3,200km off course: Lost penguin taken to New Zealand zoo over health fears

The young Emperor penguin is a long way from his Antarctic home.

Fears over the health of a young Emperor penguin stranded on a New Zealand beach have prompted officials to move it to a local zoo.

The penguin’s rare 2,000-mile (3,200km) journey from Antarctica has captured the imagination of many in the South Pacific and around the world. But veterinarians and conservation officials became concerned enough about the bird that they stepped in Friday.

The penguin, which was first spotted on Monday at Peka Peka Beach on New Zealand’s North Island, had been eating sand and small sticks of driftwood, which it had tried to regurgitate.

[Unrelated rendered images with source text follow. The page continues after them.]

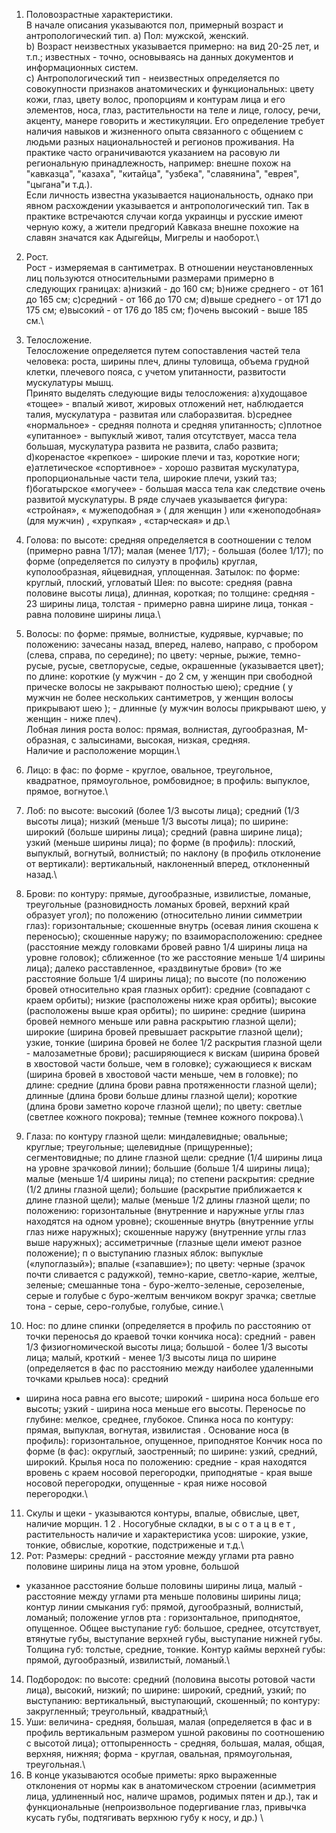 1. Половозрастные характеристики. \
В начале описания указываются пол, примерный возраст и антропологический тип.
a) Пол: мужской, женский.\
b) Возраст неизвестных указывается примерно: на вид
20-25 лет, и т.п.; известных - точно, основываясь на
данных документов и информационных систем.\
c) Антропологический тип - неизвестных определяется
по совокупности признаков анатомических и
функциональных: цвету кожи, глаз, цвету волос,
пропорциям и контурам лица и его элементов, носа,
глаз, растительности на теле и лице, голосу, речи,
акценту, манере говорить и жестикуляции. Его
определение требует наличия навыков и жизненного
опыта связанного с общением с людьми разных
национальностей и регионов проживания. На
практике часто ограничиваются указанием на расовую
ли региональную принадлежность, например: внешне
похож на "кавказца", "казаха", "китайца", "узбека",
"славянина", "еврея", "цыгана"и т.д.).\
Если личность известна указывается национальность,
однако при явном расхождении указывается и
антропологический тип. Так в практике встречаются
случаи когда украинцы и русские имеют черную кожу,
а жители предгорий Кавказа внешне похожие на
славян значатся как Адыгейцы, Мигрелы и наоборот.\

2. Рост.\
Рост - измеряемая в сантиметрах. В отношении
неустановленных лиц пользуются относительными
размерами примерно в следующих границах:
a)низкий - до 160 см;
b)ниже среднего - от 161 до 165 см;
c)средний - от 166 до 170 см;
d)выше среднего - от 171 до 175 см;
e)высокий - от 176 до 185 см;
f)очень высокий - выше 185 см.\
3. Телосложение.\
Телосложение определяется путем сопоставления
частей тела человека: роста, ширины плеч, длины
туловища, объема грудной клетки, плечевого пояса, с
учетом упитанности, развитости мускулатуры мышц.\
Принято выделять следующие виды телосложения:
a)худощавое «тощее» - впалый живот, жировых
отложений нет, наблюдается талия, мускулатура -
развитая или слаборазвитая.
b)среднее «нормальное» - средняя полнота и средняя
упитанность;
c)плотное «упитанное» - выпуклый живот, талия
отсутствует, масса тела большая, мускулатура развита
не развита, слабо развита;
d)коренастое «крепкое» - широкие плечи и таз,
короткие ноги;
e)атлетическое «спортивное» - хорошо развитая
мускулатура, пропорциональные части тела,
широкие плечи, узкий таз;
f)богатырское «могучее» - большая масса тела как
следствие очень развитой мускулатуры.
В ряде случаев указывается фигура: «стройная»,
« мужеподобная » ( для женщин ) или
«женоподобная» (для мужчин) , «хрупкая» ,
«старческая» и др.\
4. Голова:
по высоте: средняя определяется в соотношении с
телом (примерно равна 1/17); малая (менее 1/17); -
большая (более 1/17);
по форме (определяется по силуэту в профиль)
круглая, куполообразная, яйцевидная, уплощенная.
Затылок:
по форме: круглый, плоский, угловатый
Шея:
по высоте: средняя (равна половине высоты лица),
длинная, короткая;
по толщине: средняя - 23 ширины лица, толстая -
примерно равна ширине лица, тонкая - равна половине
ширины лица.\
5. Волосы:
по форме: прямые, волнистые, кудрявые, курчавые;
по положению: зачесаны назад, вперед, налево,
направо, с пробором (слева, справа, по середине);
по цвету: черные, рыжие, темно-русые, русые, светлорусые, седые, окрашенные (указывается цвет);
по длине: короткие (у мужчин - до 2 см, у женщин при
свободной прическе волосы не закрывают полностью
шею); средние ( у мужчин не более нескольких
сантиметров, у женщин волосы прикрывают шею ); -
длинные (у мужчин волосы прикрывают шею, у
женщин - ниже плеч).\
Лобная линия роста волос: прямая, волнистая,
дугообразная, М-образная, с залысинами, высокая,
низкая, средняя.\
Наличие и расположение морщин.\
6. Лицо:
в фас: по форме - круглое, овальное, треугольное,
квадратное, прямоугольное, ромбовидное;
в профиль: выпуклое, прямое, вогнутое.\
7. Лоб:
по высоте: высокий (более 1/3 высоты лица); средний
(1/3 высоты лица); низкий (меньше 1/3 высоты лица);
по ширине: широкий (больше ширины лица); средний
(равна ширине лица); узкий (меньше ширины лица);
по форме (в профиль): плоский, выпуклый, вогнутый,
волнистый;
по наклону (в профиль отклонение от вертикали):
вертикальный, наклоненный вперед, отклоненный
назад.\
8. Брови:
по контуру: прямые, дугообразные, извилистые,
ломаные, треугольные (разновидность ломаных
бровей, верхний край образует угол);
по положению (относительно линии симметрии глаз):
горизонтальные; скошенные внутрь (осевая линия
скошена к переносью); скошенные наружу;
по взаиморасположению: среднее (расстояние между
головками бровей равно 1/4 ширины лица на уровне
головок); сближенное (то же расстояние меньше 1/4
ширины лица); далеко расставленное, «раздвинутые
брови» (то же расстояние больше 1/4 ширины лица);
по высоте (по положению бровей относительно края
глазных орбит): средние (совпадают с краем орбиты);
низкие (расположены ниже края орбиты); высокие
(расположены выше края орбиты);
по ширине: средние (ширина бровей немного меньше
или равна раскрытию глазной щели); широкие
(ширина бровей превышает раскрытие глазной щели);
узкие, тонкие (ширина бровей не более 1/2 раскрытия
глазной щели - малозаметные брови); расширяющиеся
к вискам (ширина бровей в хвостовой части больше,
чем в головке); сужающиеся к вискам (ширина бровей
в хвостовой части меньше, чем в головке);
по длине: средние (длина брови равна протяженности
глазной щели); длинные (длина брови больше длины
глазной щели); короткие (длина брови заметно короче
глазной щели);
по цвету: светлые (светлее кожного покрова); темные
(темнее кожного покрова).\
9. Глаза:
по контуру глазной щели: миндалевидные; овальные;
круглые; треугольные; щелевидные (прищуренные);
сегментовидные;
по длине глазной щели: средние (1/4 ширины лица на
уровне зрачковой линии); большие (больше 1/4
ширины лица); малые (меньше 1/4 ширины лица);
по степени раскрытия: средние (1/2 длины глазной
щели); большие (раскрытие приближается к длине
глазной щели); малые (меньше 1/2 длины глазной
щели;
по положению: горизонтальные (внутренние и
наружные углы глаз находятся на одном уровне);
скошенные внутрь (внутренние углы глаз ниже
наружных); скошенные наружу (внутренние углы глаз
выше наружных); ассиметричные (глазные щели
имеют разное положение);
п о выступанию глазных яблок: выпуклые
(«лупоглазый»); впалые («запавшие»);
по цвету: черные (зрачок почти сливается с
радужкой), темно-карие, светло-карие, желтые,
зеленые; смешанные тона - буро-желто-зеленые, серозеленые, серые и голубые с буро-желтым венчиком
вокруг зрачка; светлые тона - серые, серо-голубые,
голубые, синие.\
10. Нос:
по длине спинки (определяется в профиль по
расстоянию от точки переносья до краевой точки
кончика носа): средний - равен 1/3 физиогномической
высоты лица; большой - более 1/3 высоты лица; малый,
кроткий - менее 1/3 высоты лица
по ширине (определяется в фас по расстоянию между
наиболее удаленными точками крыльев носа): средний
- ширина носа равна его высоте; широкий - ширина
носа больше его высоты; узкий - ширина носа меньше
его высоты.
Переносье по глубине: мелкое, среднее, глубокое.
Спинка носа по контуру: прямая, выпуклая, вогнутая,
извилистая .
Основание носа (в профиль): горизонтальное,
опущенное, приподнятое
Кончик носа по форме (в фас): округлый, заостренный;
по ширине: узкий, средний, широкий.
Крылья носа по положению: средние - края находятся
вровень с краем носовой перегородки, приподнятые -
края выше носовой перегородки, опущенные - края
ниже носовой перегородки.\
11. Скулы и щеки - указываются контуры, впалые,
обвислые, цвет, наличие морщин.
1 2 . Носогубные складки, в ы с о т а ц в е т ,
растительность наличие и характеристика усов:
широкие, узкие, тонкие, обвислые, короткие,
подстриженые и т.д.\
13. Рот:
Размеры: средний - расстояние между углами рта
равно половине ширины лица на этом уровне, большой
- указанное расстояние больше половины ширины
лица, малый - расстояние между углами рта меньше
половины ширины лица;
контур линии смыкания губ: прямой, дугообразный,
волнистый, ломаный;
положение углов рта : горизонтальное, приподнятое,
опущенное.
Общее выступание губ: большое, среднее, отсутствует,
втянутые губы, выступание верхней губы, выступание
нижней губы.
Толщина губ: толстые, средние, тонкие. Контур каймы
верхней губы: прямой, дугообразный, извилистый,
ломаный.\
14. Подбородок:
по высоте: средний (половина высоты ротовой части
лица), высокий, низкий;
по ширине: широкий, средний, узкий;
по выступанию: вертикальный, выступающий,
скошенный;
по контуру: закругленный; треугольный, квадратный;\
15. Уши:
величина- средняя, большая, малая (определяется в
фас и в профиль вертикальным размером ушной
раковины по соотношению с высотой лица);
оттопыренность - средняя, большая, малая, общая,
верхняя, нижняя;
форма - круглая, овальная, прямоугольная,
треугольная.\
16. В конце указываются особые приметы:
ярко выраженные отклонения от нормы как в
анатомическом строении (асимметрия лица,
удлиненный нос, наличе шрамов, родимых пятен и
др.), так и функциональные (непроизвольное
подергивание глаз, привычка кусать губы, подтягивать
верхнюю губу к носу, и др.) \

The penguin appeared to grow more lethargic as the week progressed, and officials feared it would die if they didn’t intervene.

Photo taken on Tuesday of the penguin on Peka Peka Beach. (AP Photo/New Zealand Herald, Mark Mitchell)

Colin Miskelly, a curator at Te Papa, the Museum of New Zealand, said it made sense that a penguin might mistake sand for Antarctic snow, which Emperors eat for hydration, but he had no explanation for the bird eating wood.

Miskelly was one of three experts who helped lift the penguin from the beach into a tub of ice and then onto the back of a truck. Miskelly said he lifted the bird’s rear while the others held its flippers and beak. The bird was docile enough that experts didn’t need to sedate it for the 40-mile (65km) journey to the Wellington Zoo.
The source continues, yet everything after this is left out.